Se supone que esas personas elegidas para conducir los destinos regionales serán, a diferencia de los actuales intendentes, los representantes ante el gobierno central de las demandas y proyectos de la Región, voceros de un mandato popular, una nueva y, se espera, poderosa opción para avanzar hacia la descentralización, la otra cara en la propuesta de regionalización, una necesidad a consecuencia de observar la progresiva deformación del territorio en cuanto al poder de decisión, la observación reiterada que todo es posible y a plazo breve en la capital y que cualquier proyecto regional debe pasar por procesos kafkianos e interminables.

No es de extrañar si se considera que la Región metropolitana concentra el 40% de la población, el 43% del PIB, en sólo el 2% del territorio nacional, una situación propia de país subdesarrollado, con una megápolis insaciable en demandas y mejoramientos en plazos sorprendentemente breves, cuando, en comparación, hay cientos de pueblos y ciudades pequeñas en condiciones precarias, resultado de evidente inequidad en la asignación de recursos, así, por ejemplo, la inversión pública es 2,8 veces más alta en la Región metropolitana que en la Región del Bío Bío o, en general, porque la estructura de la nación está pensada y asumida de esa manera.

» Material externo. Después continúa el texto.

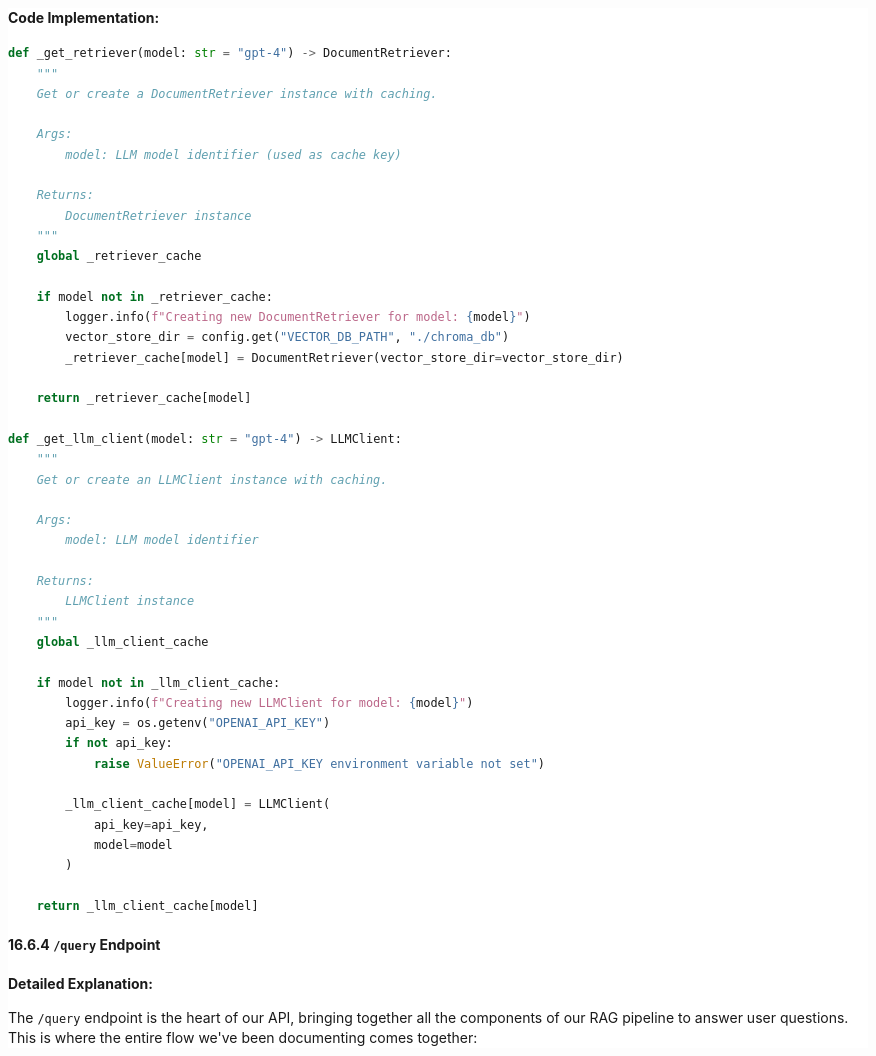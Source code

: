 **Code Implementation:**

```python
def _get_retriever(model: str = "gpt-4") -> DocumentRetriever:
    """
    Get or create a DocumentRetriever instance with caching.
    
    Args:
        model: LLM model identifier (used as cache key)
        
    Returns:
        DocumentRetriever instance
    """
    global _retriever_cache
    
    if model not in _retriever_cache:
        logger.info(f"Creating new DocumentRetriever for model: {model}")
        vector_store_dir = config.get("VECTOR_DB_PATH", "./chroma_db")
        _retriever_cache[model] = DocumentRetriever(vector_store_dir=vector_store_dir)
    
    return _retriever_cache[model]

def _get_llm_client(model: str = "gpt-4") -> LLMClient:
    """
    Get or create an LLMClient instance with caching.
    
    Args:
        model: LLM model identifier
        
    Returns:
        LLMClient instance
    """
    global _llm_client_cache
    
    if model not in _llm_client_cache:
        logger.info(f"Creating new LLMClient for model: {model}")
        api_key = os.getenv("OPENAI_API_KEY")
        if not api_key:
            raise ValueError("OPENAI_API_KEY environment variable not set")
            
        _llm_client_cache[model] = LLMClient(
            api_key=api_key,
            model=model
        )
    
    return _llm_client_cache[model]
```

#### 16.6.4 `/query` Endpoint

**Detailed Explanation:**

The `/query` endpoint is the heart of our API, bringing together all the components of our RAG pipeline to answer user questions. This is where the entire flow we've been documenting comes together:
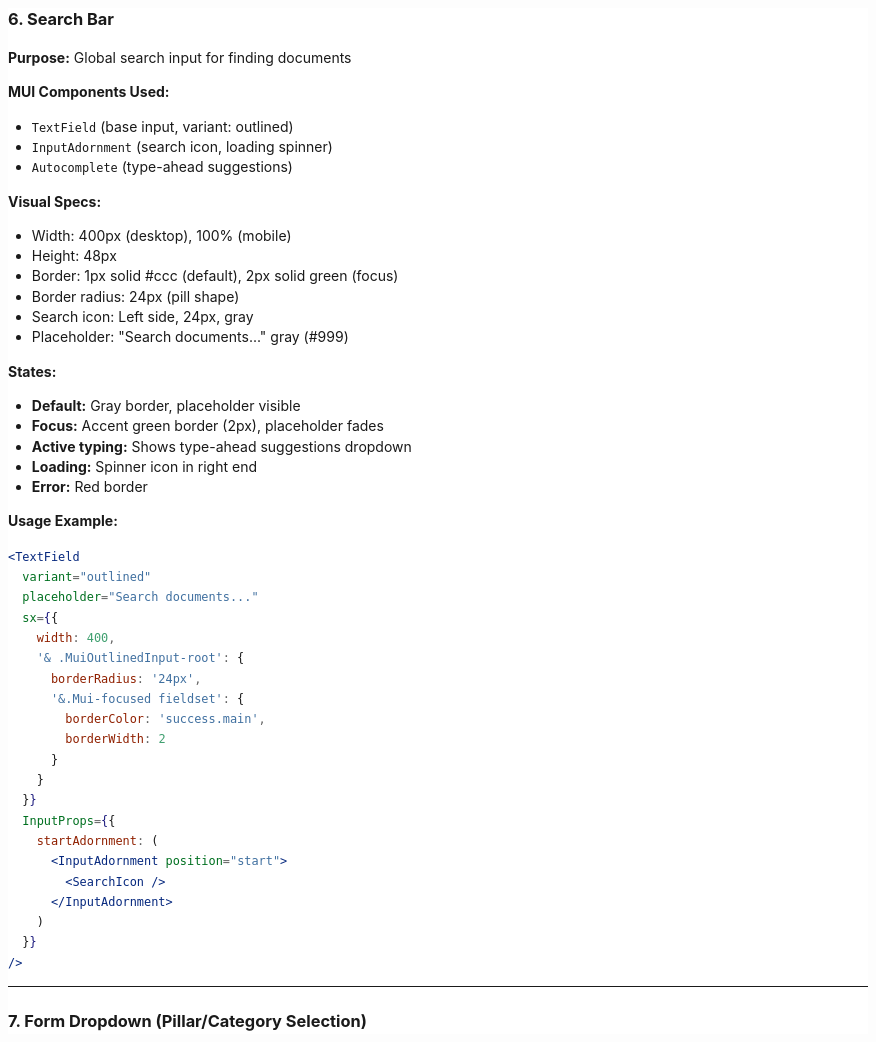 ### 6. Search Bar

**Purpose:** Global search input for finding documents

**MUI Components Used:**
- `TextField` (base input, variant: outlined)
- `InputAdornment` (search icon, loading spinner)
- `Autocomplete` (type-ahead suggestions)

**Visual Specs:**
- Width: 400px (desktop), 100% (mobile)
- Height: 48px
- Border: 1px solid #ccc (default), 2px solid green (focus)
- Border radius: 24px (pill shape)
- Search icon: Left side, 24px, gray
- Placeholder: "Search documents..." gray (#999)

**States:**
- **Default:** Gray border, placeholder visible
- **Focus:** Accent green border (2px), placeholder fades
- **Active typing:** Shows type-ahead suggestions dropdown
- **Loading:** Spinner icon in right end
- **Error:** Red border

**Usage Example:**
```jsx
<TextField
  variant="outlined"
  placeholder="Search documents..."
  sx={{
    width: 400,
    '& .MuiOutlinedInput-root': {
      borderRadius: '24px',
      '&.Mui-focused fieldset': {
        borderColor: 'success.main',
        borderWidth: 2
      }
    }
  }}
  InputProps={{
    startAdornment: (
      <InputAdornment position="start">
        <SearchIcon />
      </InputAdornment>
    )
  }}
/>
```

---

### 7. Form Dropdown (Pillar/Category Selection)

En términos concretos, Santiago no es Chile como se describe usualmente, sino parece ser, progresivamente, otro país.

Los diferentes personeros para la regionalización del Bío Bío, han descrito varios objetivos que representan tareas pendientes para ese propósito, entre ellos; apoyar programas de inversión regional destinados a crear desarrollo social y económico. Crear conciencia sobre la necesidad de descentralizar el país, no por rivalidad o capricho, sino porque el país no puede seguir como está, sin lesa patria.

Sin embargo, la primera tarea consiste en que la Región recobre su voluntad de crecer, la unidad de propósito para lograr con la fuerza colectiva que los cambios se produzcan. Sin quitarle nada a nadie, sino agregando recursos al país en forma más justa. Hemos caminado demasiado tiempo en dirección contraria. En décadas anteriores, casi todas las regiones, o provincias, tenían polos de desarrollo, en nuestro entorno, loza y textiles, por ejemplo, abandonados a su suerte compitiendo con las grandes ligas, sin la experiencia que ahora tienen los empresarios, con resultados predecibles.

Hay ahora otros proyectos, que no terminan de concretarse, la lista repetida ad nauseam, soterramiento, puente, metro, mercado, agroindustria, turismo, una suerte de interminable propuesta que una nueva autoridad elegida tiene el deber de llevar a la realidad

Permitir el desarrollo de la Región en todo su potencial es un deber de Estado, es un proyecto inevitable e imprescindible como país conseguir un desarrollo armonioso. Quienes resulten elegidos para cumplir con esa tarea. van a asumir, no una nueva y promisoria posición para sus colores políticos, sino sobre todo una responsabilidad a ser evaluada por la historia.